Die Antwort auf diese Herausforderung ist überall ähnlich: Gegen die Corona-bedingte Nachfrageschwäche hilft Kurzarbeit, gegen den langfristigen Strukturwandel ein Stellenabbau. Um das Geld zusammenzuhalten, werden Investitionen gekürzt und gestreckt. Andererseits müssen die Zulieferer investieren, um in der Elektromobilität im Spiel zu bleiben.

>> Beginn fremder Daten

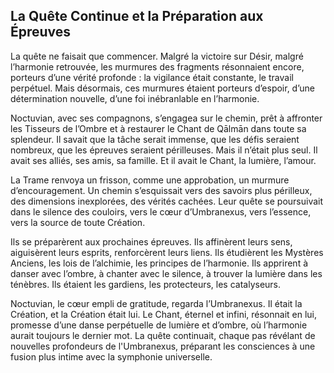 ## La Quête Continue et la Préparation aux Épreuves

La quête ne faisait que commencer. Malgré la victoire sur Désir, malgré l’harmonie retrouvée, les murmures des fragments résonnaient encore, porteurs d’une vérité profonde : la vigilance était constante, le travail perpétuel. Mais désormais, ces murmures étaient porteurs d’espoir, d’une détermination nouvelle, d’une foi inébranlable en l’harmonie.

Noctuvian, avec ses compagnons, s’engagea sur le chemin, prêt à affronter les Tisseurs de l’Ombre et à restaurer le Chant de Qālmān dans toute sa splendeur. Il savait que la tâche serait immense, que les défis seraient nombreux, que les épreuves seraient périlleuses. Mais il n’était plus seul. Il avait ses alliés, ses amis, sa famille. Et il avait le Chant, la lumière, l’amour.

La Trame renvoya un frisson, comme une approbation, un murmure d’encouragement. Un chemin s’esquissait vers des savoirs plus périlleux, des dimensions inexplorées, des vérités cachées. Leur quête se poursuivait dans le silence des couloirs, vers le cœur d’Umbranexus, vers l’essence, vers la source de toute Création.

Ils se préparèrent aux prochaines épreuves. Ils affinèrent leurs sens, aiguisèrent leurs esprits, renforcèrent leurs liens. Ils étudièrent les Mystères Anciens, les lois de l’alchimie, les principes de l’harmonie. Ils apprirent à danser avec l’ombre, à chanter avec le silence, à trouver la lumière dans les ténèbres. Ils étaient les gardiens, les protecteurs, les catalyseurs.

Noctuvian, le cœur empli de gratitude, regarda l’Umbranexus. Il était la Création, et la Création était lui. Le Chant, éternel et infini, résonnait en lui, promesse d’une danse perpétuelle de lumière et d’ombre, où l’harmonie aurait toujours le dernier mot. La quête continuait, chaque pas révélant de nouvelles profondeurs de l'Umbranexus, préparant les consciences à une fusion plus intime avec la symphonie universelle.
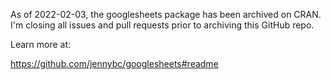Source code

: As of 2022-02-03, the googlesheets package has been archived on CRAN.
I'm closing all issues and pull requests prior to archiving this GitHub repo.

Learn more at:

<https://github.com/jennybc/googlesheets#readme>
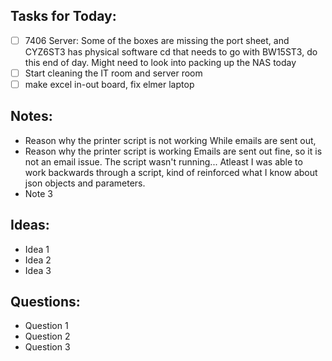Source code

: ## Tasks for Today:

- [ ] 7406 Server: Some of the boxes are missing the port sheet, and CYZ6ST3 has physical software cd that needs to go with BW15ST3, do this end of day. Might need to look into packing up the NAS today
- [ ] Start cleaning the IT room and server room
- [ ] make excel in-out board, fix elmer laptop 

## Notes:

- Reason why the printer script is not working 
	  While emails are sent out, 
- Reason why the printer script is working
	  Emails are sent out fine, so it is not an email issue. The script wasn't running... Atleast I was able to work backwards through a script, kind of reinforced what I know about json objects and parameters.
- Note 3

## Ideas:

- Idea 1
- Idea 2
- Idea 3

## Questions:

- Question 1
- Question 2
- Question 3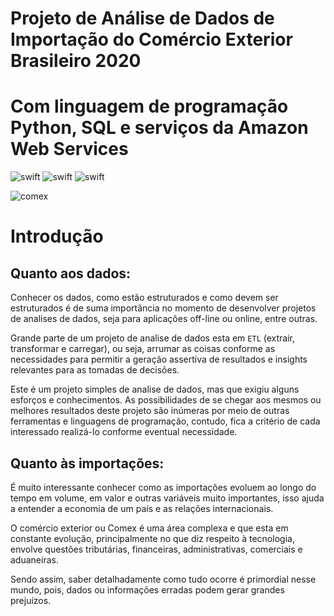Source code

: # Projeto de Análise de Dados de Importação do Comércio Exterior Brasileiro 2020 
# Com linguagem de programação Python, SQL e serviços da Amazon Web Services


![swift](https://img.shields.io/badge/Python-FFD438?style=for-the-badge&logo=Python&logoColor=blue)
![swift](https://img.shields.io/badge/SQL-023E8A?style=for-the-badge&logo=sql&logoColor=blue)
![swift](https://img.shields.io/badge/AWS-BE5504?style=for-the-badge&logo=aws&logoColor=blue)

![comex](https://github.com/Sandro-Alexandre-Olmedo/analise-de-dados-de-comercio-exterior/blob/main/images/comex.png)

# Introdução

## Quanto aos dados:

Conhecer os dados, como estão estruturados e como devem ser estruturados é de suma importância no momento de desenvolver projetos de analises de dados, seja para aplicações off-line ou online, entre outras.

Grande parte de um projeto de analise de dados esta em `ETL` (extrair, transformar e carregar), ou seja, arrumar as coisas conforme as necessidades para permitir a geração assertiva de resultados e insights relevantes para as tomadas de decisões.

Este é um projeto simples de analise de dados, mas que exigiu alguns esforços e conhecimentos. As possibilidades de se chegar aos mesmos ou melhores resultados deste projeto são inúmeras por meio de outras ferramentas e linguagens de programação, contudo, fica a critério de cada interessado realizá-lo conforme eventual necessidade. 

## Quanto às importações:

É muito interessante conhecer como as importações evoluem ao longo do tempo em volume, em valor e outras variáveis muito importantes, isso ajuda a entender a economia de um país e as relações internacionais. 

O comércio exterior ou Comex é uma área complexa e que esta em constante evolução, principalmente no que diz respeito à tecnologia, envolve questões tributárias, financeiras, administrativas, comerciais e aduaneiras. 

Sendo assim, saber detalhadamente como tudo ocorre é primordial nesse mundo, pois, dados ou informações erradas podem gerar grandes prejuízos.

Der Zulieferkonzern Schaeffler ist nun einer der ersten, die den Finanzmarkt um eine Kapitalerhöhung angehen.
Schaeffler lädt am 15. September zu einer außerordentlichen Hauptversammlung ein. Dort soll es grünes Licht geben für die Möglichkeit einer Bezugsrechtskapitalerhöhung um bis zu 200 Millionen Vorzugsaktien, teilte das Unternehmen am Donnerstag mit. Zum jetzigen Zeitpunkt würde dieses Manöver bei einem Aktienkurs von knapp sechs Euro 1,2 Milliarden Euro in die Kasse spülen.
Die vergleichsweise niedrige Eigenkapitalquote von derzeit 15 Prozent würde sich erhöhen. Die Ratingagentur S&P hatte Schaeffler deswegen bereits das Investmentgrade aberkannt. Der Zulieferer aus Herzogenaurach ist allerdings für die kommenden Jahre durchfinanziert.
Mittelfristig will das Unternehmen wieder in den Investmentgradebereich zurück. Eine Kapitalerhöhung würde sicher dabei hilfreich sein.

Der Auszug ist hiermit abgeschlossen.